The family of Prabhdeep Srawn - sister Mandeep, mother Devinder, father Major and cousin Rajveer at Kosciuszko National Park awaiting news in the search for Prabhdeep. Photo: Melissa Adams
The family of missing Canadian bushwalker Prabhdeep Srawn have called for Australian Defence Force personnel to be brought in to assist searching remote sections of the Kosciuszko National Park, after crews suspended search efforts in failing light on Thursday.
Rescue helicopters using state-of-the-art infrared scanners aided efforts around the Lady Northcote Canyon, Mount Sentinel, and the Opera House and Seamen's huts after new reports of a male voice being heard, 10 days after Mr Srawn was last seen.
The 25-year-old's parents, sister, brother-in-law and cousin maintained a sombre vigil at the National Parks and Wildlife office in Jindabyne, with local police monitoring specialised infrared scans and thermal imaging from two helicopters.
Missing ... Prabhdeep Srawn. Photo: Supplied
As many as 30 people on the ground failed to find any definite sign of the Bond University law student, who was last seen when he parked his car at Charlotte Pass Village on May 13. Crews continued searching until after 5pm on Thursday and were expected to recommence at 7.30am on Friday, amid failing hopes the operation would remain a rescue effort.
Two days after arriving from Ontario, Canada, Mr Srawn's sister Mandeep Srawn said her brother was the ''strongest person I know''.
''We don't want to endanger the life of anyone else looking for our brother which is why we think the Australian Army are the best option at this time,'' she said.
''They have a lot of men who are trained in survival and difficult conditions and are willing to come and look for our brother, who as a member of the Canadian Armed Forces, is really one of their own.''
Peter Hosking of the Kosciusko Huts Association has been supporting the family during the search, and on Thursday contacted Eden-Monaro MP and Defence Materiel Minister Mike Kelly to appeal for ADF involvement.

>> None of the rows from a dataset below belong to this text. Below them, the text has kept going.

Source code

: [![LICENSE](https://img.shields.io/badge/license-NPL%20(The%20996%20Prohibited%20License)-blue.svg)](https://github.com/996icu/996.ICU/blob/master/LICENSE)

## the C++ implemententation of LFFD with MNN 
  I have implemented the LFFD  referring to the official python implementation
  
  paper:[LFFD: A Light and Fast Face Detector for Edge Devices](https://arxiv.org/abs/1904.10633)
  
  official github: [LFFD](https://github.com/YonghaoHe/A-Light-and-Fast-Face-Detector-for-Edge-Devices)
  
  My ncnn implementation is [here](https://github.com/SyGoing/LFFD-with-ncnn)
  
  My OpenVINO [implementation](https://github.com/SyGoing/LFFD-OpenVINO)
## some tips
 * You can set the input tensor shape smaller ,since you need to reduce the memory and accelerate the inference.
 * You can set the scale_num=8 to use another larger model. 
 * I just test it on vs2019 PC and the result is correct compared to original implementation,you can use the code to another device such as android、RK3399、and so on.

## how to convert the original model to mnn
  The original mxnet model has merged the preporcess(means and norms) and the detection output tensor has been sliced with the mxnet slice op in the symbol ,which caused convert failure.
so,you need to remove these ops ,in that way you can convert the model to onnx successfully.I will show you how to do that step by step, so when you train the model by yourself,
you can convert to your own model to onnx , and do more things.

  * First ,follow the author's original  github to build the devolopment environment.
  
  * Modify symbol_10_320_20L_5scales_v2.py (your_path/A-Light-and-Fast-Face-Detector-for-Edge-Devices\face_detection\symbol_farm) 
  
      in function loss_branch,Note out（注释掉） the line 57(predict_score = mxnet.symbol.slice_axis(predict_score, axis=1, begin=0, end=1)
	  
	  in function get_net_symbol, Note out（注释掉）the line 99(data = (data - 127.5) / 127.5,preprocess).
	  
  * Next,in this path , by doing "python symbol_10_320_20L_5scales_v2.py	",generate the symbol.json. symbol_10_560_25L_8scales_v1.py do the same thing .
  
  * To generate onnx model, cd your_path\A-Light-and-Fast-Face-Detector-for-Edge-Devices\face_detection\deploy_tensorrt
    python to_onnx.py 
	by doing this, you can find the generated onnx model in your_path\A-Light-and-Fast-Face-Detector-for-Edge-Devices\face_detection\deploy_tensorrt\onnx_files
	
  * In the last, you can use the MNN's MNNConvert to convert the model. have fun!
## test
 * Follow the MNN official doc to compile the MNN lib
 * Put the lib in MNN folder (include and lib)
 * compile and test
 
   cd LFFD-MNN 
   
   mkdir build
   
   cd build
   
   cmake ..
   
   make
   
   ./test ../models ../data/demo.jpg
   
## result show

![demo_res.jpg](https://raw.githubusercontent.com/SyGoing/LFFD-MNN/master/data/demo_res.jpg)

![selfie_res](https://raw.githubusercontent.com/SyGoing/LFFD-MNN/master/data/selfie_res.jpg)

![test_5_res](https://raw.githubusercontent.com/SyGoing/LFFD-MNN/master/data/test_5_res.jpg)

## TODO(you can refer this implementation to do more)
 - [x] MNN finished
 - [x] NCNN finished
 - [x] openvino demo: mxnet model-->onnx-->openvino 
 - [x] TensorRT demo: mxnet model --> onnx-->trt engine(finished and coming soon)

So far the search is being conducted by police, SES crews and National Parks and Wildlife officers.
Ms Srawn said her brother's training as an army reservist included survival in temperatures reaching minus 15 degrees.
''We have been praying a lot, talking to family members and keeping in touch with the social media storm our relatives overseas have been running to put pressure on politicians in Canada and Australia,'' she said.
Snow is expected in the region in coming days with Perisher expected to drop to minus 3 degrees overnight. The Westpac Life Saver and Snowy Hydro Southcare helicopters will continue searching on Friday with Jindabyne police Inspector Peter Rooney co-ordinating ground efforts.